» Work instructions
Lines from the beginning of the entries up to and including the one with "- ORM integration" must be duplicated word for word; leave out all others.

== Supplied data

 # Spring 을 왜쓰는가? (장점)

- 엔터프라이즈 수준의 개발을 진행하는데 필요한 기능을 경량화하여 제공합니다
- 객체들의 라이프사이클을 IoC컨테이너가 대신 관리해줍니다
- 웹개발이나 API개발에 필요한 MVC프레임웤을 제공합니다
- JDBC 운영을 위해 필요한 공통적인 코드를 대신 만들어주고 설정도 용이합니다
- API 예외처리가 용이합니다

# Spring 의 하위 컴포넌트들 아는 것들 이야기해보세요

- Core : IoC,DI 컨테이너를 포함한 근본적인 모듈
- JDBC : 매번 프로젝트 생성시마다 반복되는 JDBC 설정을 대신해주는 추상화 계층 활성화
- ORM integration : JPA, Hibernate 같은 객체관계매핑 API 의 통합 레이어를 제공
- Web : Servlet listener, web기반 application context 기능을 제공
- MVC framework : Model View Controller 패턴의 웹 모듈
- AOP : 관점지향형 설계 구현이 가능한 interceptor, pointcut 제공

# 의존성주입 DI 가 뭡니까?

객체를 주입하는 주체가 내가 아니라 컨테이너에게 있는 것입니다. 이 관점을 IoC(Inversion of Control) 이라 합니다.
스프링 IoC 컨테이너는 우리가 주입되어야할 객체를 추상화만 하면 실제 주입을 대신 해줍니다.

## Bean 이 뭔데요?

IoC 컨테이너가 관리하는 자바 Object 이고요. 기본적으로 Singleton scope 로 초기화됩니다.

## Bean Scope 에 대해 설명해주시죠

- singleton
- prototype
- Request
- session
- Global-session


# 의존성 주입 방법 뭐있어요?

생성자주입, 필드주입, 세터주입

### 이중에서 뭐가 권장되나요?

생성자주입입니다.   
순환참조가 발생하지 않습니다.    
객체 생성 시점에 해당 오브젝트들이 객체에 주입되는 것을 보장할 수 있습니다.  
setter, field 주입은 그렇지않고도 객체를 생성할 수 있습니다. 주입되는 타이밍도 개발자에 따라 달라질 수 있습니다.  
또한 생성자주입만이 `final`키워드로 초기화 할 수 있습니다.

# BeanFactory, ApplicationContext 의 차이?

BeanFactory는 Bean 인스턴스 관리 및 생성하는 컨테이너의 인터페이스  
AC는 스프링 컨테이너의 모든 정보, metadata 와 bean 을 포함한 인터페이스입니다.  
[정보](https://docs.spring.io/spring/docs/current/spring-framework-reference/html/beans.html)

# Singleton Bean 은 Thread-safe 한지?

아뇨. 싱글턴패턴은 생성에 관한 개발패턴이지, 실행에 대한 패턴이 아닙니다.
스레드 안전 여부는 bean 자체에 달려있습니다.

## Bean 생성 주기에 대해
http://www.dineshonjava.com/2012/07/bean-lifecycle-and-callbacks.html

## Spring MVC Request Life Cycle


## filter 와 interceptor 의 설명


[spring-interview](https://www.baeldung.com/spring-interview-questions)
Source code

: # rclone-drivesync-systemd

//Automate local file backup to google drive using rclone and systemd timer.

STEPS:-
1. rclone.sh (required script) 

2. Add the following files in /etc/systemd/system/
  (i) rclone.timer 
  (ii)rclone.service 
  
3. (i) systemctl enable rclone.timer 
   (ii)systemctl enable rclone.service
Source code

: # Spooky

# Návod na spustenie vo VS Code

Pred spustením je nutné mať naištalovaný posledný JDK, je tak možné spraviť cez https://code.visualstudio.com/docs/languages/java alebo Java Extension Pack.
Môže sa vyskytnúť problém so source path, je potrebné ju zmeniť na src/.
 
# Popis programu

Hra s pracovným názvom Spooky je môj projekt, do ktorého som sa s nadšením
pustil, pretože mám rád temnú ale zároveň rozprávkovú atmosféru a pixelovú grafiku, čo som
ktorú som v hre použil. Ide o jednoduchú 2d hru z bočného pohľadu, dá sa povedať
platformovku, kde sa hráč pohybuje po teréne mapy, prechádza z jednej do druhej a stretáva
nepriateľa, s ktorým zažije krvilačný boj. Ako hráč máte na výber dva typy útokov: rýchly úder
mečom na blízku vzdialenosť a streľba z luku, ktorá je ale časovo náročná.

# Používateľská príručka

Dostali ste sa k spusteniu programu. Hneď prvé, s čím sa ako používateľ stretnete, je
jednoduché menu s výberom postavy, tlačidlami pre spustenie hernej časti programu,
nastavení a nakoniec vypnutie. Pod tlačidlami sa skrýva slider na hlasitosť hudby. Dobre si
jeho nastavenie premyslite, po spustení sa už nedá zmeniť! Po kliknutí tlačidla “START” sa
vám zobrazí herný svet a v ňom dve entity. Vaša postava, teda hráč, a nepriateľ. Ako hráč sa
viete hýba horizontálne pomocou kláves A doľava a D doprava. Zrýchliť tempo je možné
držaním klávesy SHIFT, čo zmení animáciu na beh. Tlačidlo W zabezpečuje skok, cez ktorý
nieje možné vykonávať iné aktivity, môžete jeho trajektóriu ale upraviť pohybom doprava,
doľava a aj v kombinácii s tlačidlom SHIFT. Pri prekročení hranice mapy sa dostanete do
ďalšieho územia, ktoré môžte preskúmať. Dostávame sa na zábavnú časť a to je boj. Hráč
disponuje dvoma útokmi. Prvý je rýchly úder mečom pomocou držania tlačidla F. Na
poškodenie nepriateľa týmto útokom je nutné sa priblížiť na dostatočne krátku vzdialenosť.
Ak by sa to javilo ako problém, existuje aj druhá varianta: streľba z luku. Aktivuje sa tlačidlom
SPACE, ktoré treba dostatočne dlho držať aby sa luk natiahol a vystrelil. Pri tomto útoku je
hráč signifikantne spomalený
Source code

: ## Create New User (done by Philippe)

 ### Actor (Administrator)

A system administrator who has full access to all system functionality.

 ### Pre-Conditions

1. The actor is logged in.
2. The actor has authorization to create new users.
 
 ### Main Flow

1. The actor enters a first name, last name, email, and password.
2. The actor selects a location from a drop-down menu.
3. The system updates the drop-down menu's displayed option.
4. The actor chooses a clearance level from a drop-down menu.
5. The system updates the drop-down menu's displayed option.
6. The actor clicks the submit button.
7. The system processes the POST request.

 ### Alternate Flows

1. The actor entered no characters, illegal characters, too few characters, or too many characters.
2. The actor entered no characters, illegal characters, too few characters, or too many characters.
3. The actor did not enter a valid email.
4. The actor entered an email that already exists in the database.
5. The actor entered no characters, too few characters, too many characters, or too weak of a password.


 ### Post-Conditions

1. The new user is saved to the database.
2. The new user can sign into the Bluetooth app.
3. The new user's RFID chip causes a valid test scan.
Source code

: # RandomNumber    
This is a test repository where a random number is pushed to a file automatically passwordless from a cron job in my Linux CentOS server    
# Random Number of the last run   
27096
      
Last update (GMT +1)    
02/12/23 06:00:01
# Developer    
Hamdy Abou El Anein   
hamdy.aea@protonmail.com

====

» Solution to this exercise
 # Spring 을 왜쓰는가? (장점)

- 엔터프라이즈 수준의 개발을 진행하는데 필요한 기능을 경량화하여 제공합니다
- 객체들의 라이프사이클을 IoC컨테이너가 대신 관리해줍니다
- 웹개발이나 API개발에 필요한 MVC프레임웤을 제공합니다
- JDBC 운영을 위해 필요한 공통적인 코드를 대신 만들어주고 설정도 용이합니다
- API 예외처리가 용이합니다

# Spring 의 하위 컴포넌트들 아는 것들 이야기해보세요

- Core : IoC,DI 컨테이너를 포함한 근본적인 모듈
- JDBC : 매번 프로젝트 생성시마다 반복되는 JDBC 설정을 대신해주는 추상화 계층 활성화
- ORM integration : JPA, Hibernate 같은 객체관계매핑 API 의 통합 레이어를 제공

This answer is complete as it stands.